As I moved in Drents through a joyous and colorful exhibition celebrating Frida’s life and works she became real and there she reminded me of Amrita Shergil – the pre-independence bohemian artist who spent her last months in Lahore, the city which opened doors to Amrita when rest of the sub-continent seemed not to be working in her favor. Amrita is at times compared with Kahlo but the more I discovered the two great women artists of early twentieth century, the more they appeared like two identical twins who had existed in two different corners of the world.
Growing up in a historic city like Lahore has its unique advantages. One is able to follow steps and stories of people who once lived and breathed there. In the Raj era and for a long time after independence, the Mall Road of Lahore was a hub of art, academic and literary activities. Amrita Shergil lived just off the Mall Road in 23 Ganga Ram Mansion one of the dozen red brick proto-type designed colonial banglows.

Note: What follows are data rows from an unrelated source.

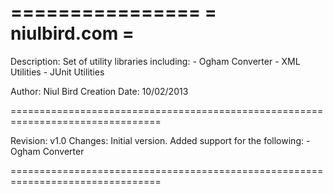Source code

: ================
= niulbird.com =
================

Description: 	Set of utility libraries including:
					- Ogham Converter
					- XML Utilities
					- JUnit Utilities
				
Author:			Niul Bird
Creation Date:	10/02/2013

================================================================================

Revision:		v1.0
Changes:		Initial version. Added support for the following:
					- Ogham Converter

================================================================================
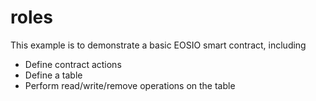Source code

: # roles

This example is to demonstrate a basic EOSIO smart contract, including

- Define contract actions
- Define a table
- Perform read/write/remove operations on the table
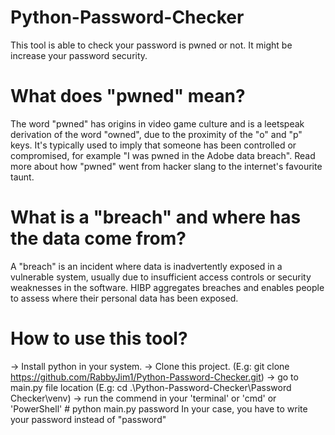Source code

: # Python-Password-Checker

This tool is able to check your password is pwned or not. It might be increase your password security.

# What does "pwned" mean?
The word "pwned" has origins in video game culture and is a leetspeak derivation of the word "owned", due to the proximity of the "o" and "p" keys. It's typically used to imply that someone has been controlled or compromised, for example "I was pwned in the Adobe data breach". Read more about how "pwned" went from hacker slang to the internet's favourite taunt.

# What is a "breach" and where has the data come from?
A "breach" is an incident where data is inadvertently exposed in a vulnerable system, usually due to insufficient access controls or security weaknesses in the software. HIBP aggregates breaches and enables people to assess where their personal data has been exposed.

# How to use this tool?
-> Install python in your system.
-> Clone this project. (E.g: git clone https://github.com/RabbyJim1/Python-Password-Checker.git)
-> go to main.py file location (E.g: cd .\Python-Password-Checker\Password Checker\venv)
-> run the commend in your 'terminal' or 'cmd' or 'PowerShell'
      # python main.py password
      In your case, you have to write your password instead of "password"
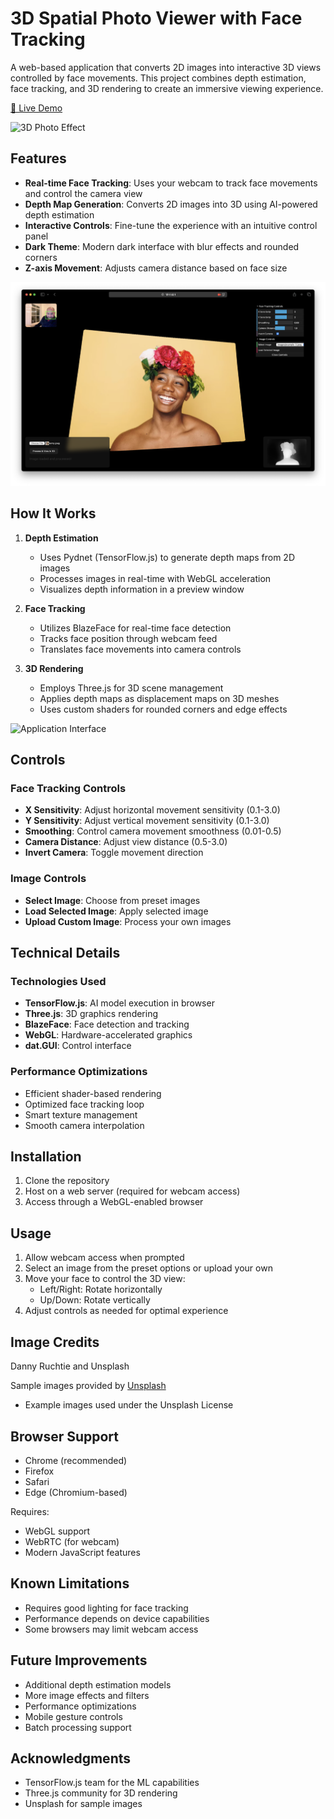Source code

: # 3D Spatial Photo Viewer with Face Tracking

A web-based application that converts 2D images into interactive 3D views controlled by face movements. This project combines depth estimation, face tracking, and 3D rendering to create an immersive viewing experience.

[🚀 Live Demo](https://dannyruchtie.com/spatial/)

![3D Photo Effect](/images/spatial.gif)

## Features

- **Real-time Face Tracking**: Uses your webcam to track face movements and control the camera view
- **Depth Map Generation**: Converts 2D images into 3D using AI-powered depth estimation
- **Interactive Controls**: Fine-tune the experience with an intuitive control panel
- **Dark Theme**: Modern dark interface with blur effects and rounded corners
- **Z-axis Movement**: Adjusts camera distance based on face size

![Depth Map Preview](/images/screen-2.png)

## How It Works

1. **Depth Estimation**
   - Uses Pydnet (TensorFlow.js) to generate depth maps from 2D images
   - Processes images in real-time with WebGL acceleration
   - Visualizes depth information in a preview window

2. **Face Tracking**
   - Utilizes BlazeFace for real-time face detection
   - Tracks face position through webcam feed
   - Translates face movements into camera controls

3. **3D Rendering**
   - Employs Three.js for 3D scene management
   - Applies depth maps as displacement maps on 3D meshes
   - Uses custom shaders for rounded corners and edge effects

![Application Interface](/images/screen-1.png)



## Controls

### Face Tracking Controls
- **X Sensitivity**: Adjust horizontal movement sensitivity (0.1-3.0)
- **Y Sensitivity**: Adjust vertical movement sensitivity (0.1-3.0)
- **Smoothing**: Control camera movement smoothness (0.01-0.5)
- **Camera Distance**: Adjust view distance (0.5-3.0)
- **Invert Camera**: Toggle movement direction

### Image Controls
- **Select Image**: Choose from preset images
- **Load Selected Image**: Apply selected image
- **Upload Custom Image**: Process your own images

## Technical Details

### Technologies Used
- **TensorFlow.js**: AI model execution in browser
- **Three.js**: 3D graphics rendering
- **BlazeFace**: Face detection and tracking
- **WebGL**: Hardware-accelerated graphics
- **dat.GUI**: Control interface

### Performance Optimizations
- Efficient shader-based rendering
- Optimized face tracking loop
- Smart texture management
- Smooth camera interpolation

## Installation

1. Clone the repository
2. Host on a web server (required for webcam access)
3. Access through a WebGL-enabled browser

## Usage

1. Allow webcam access when prompted
2. Select an image from the preset options or upload your own
3. Move your face to control the 3D view:
   - Left/Right: Rotate horizontally
   - Up/Down: Rotate vertically
4. Adjust controls as needed for optimal experience

## Image Credits
Danny Ruchtie and Unsplash

Sample images provided by [Unsplash](https://unsplash.com)
- Example images used under the Unsplash License

## Browser Support

- Chrome (recommended)
- Firefox
- Safari
- Edge (Chromium-based)

Requires:
- WebGL support
- WebRTC (for webcam)
- Modern JavaScript features

## Known Limitations

- Requires good lighting for face tracking
- Performance depends on device capabilities
- Some browsers may limit webcam access

## Future Improvements

- Additional depth estimation models
- More image effects and filters
- Performance optimizations
- Mobile gesture controls
- Batch processing support

## Acknowledgments

- TensorFlow.js team for the ML capabilities
- Three.js community for 3D rendering
- Unsplash for sample images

Despite the passage of significant time the place still breaths of colonial era. When I last visited the place in June 2022, it felt that Amrita was still upstairs in her studio finishing her last painting. Her studio was in a room, commonly known as rain storage unit – barsaati, on top floor of Banglow no 23. Kahlo spent much of her life in Casa Azul (the Blue House) in Mexico City built by her father Guillermo Kahlo, a German, who had moved to Mexico from Hungary after the death of his first wife in childbirth and married a Mexican indigenous woman Matilde Calderon.
Amrita was born in Budapest, Hungary in 1913 to a Hungarian mother and an aristocratic Sikh father and died young at the age of 28 years. Frida Kahlo was born a few years earlier in 1907 in Mexico City and both had a mixed parentage. Though Frida outlived Amrita by two decades yet she too was young to die a few days after turning 47. She left behind 200 paintings and sketches including 55 self-portraits, kept a diary with details and sketches giving a window to her life. Amrita’s known works are around 143 and her early focus was on nudes which as expected created ripples. She also did self-portraits. Her work mostly remained figurative. She regularly wrote letters and articles explaining her work, which means that as an artist she knew the importance to explain her work like Frida did through her diaries and consciously built image.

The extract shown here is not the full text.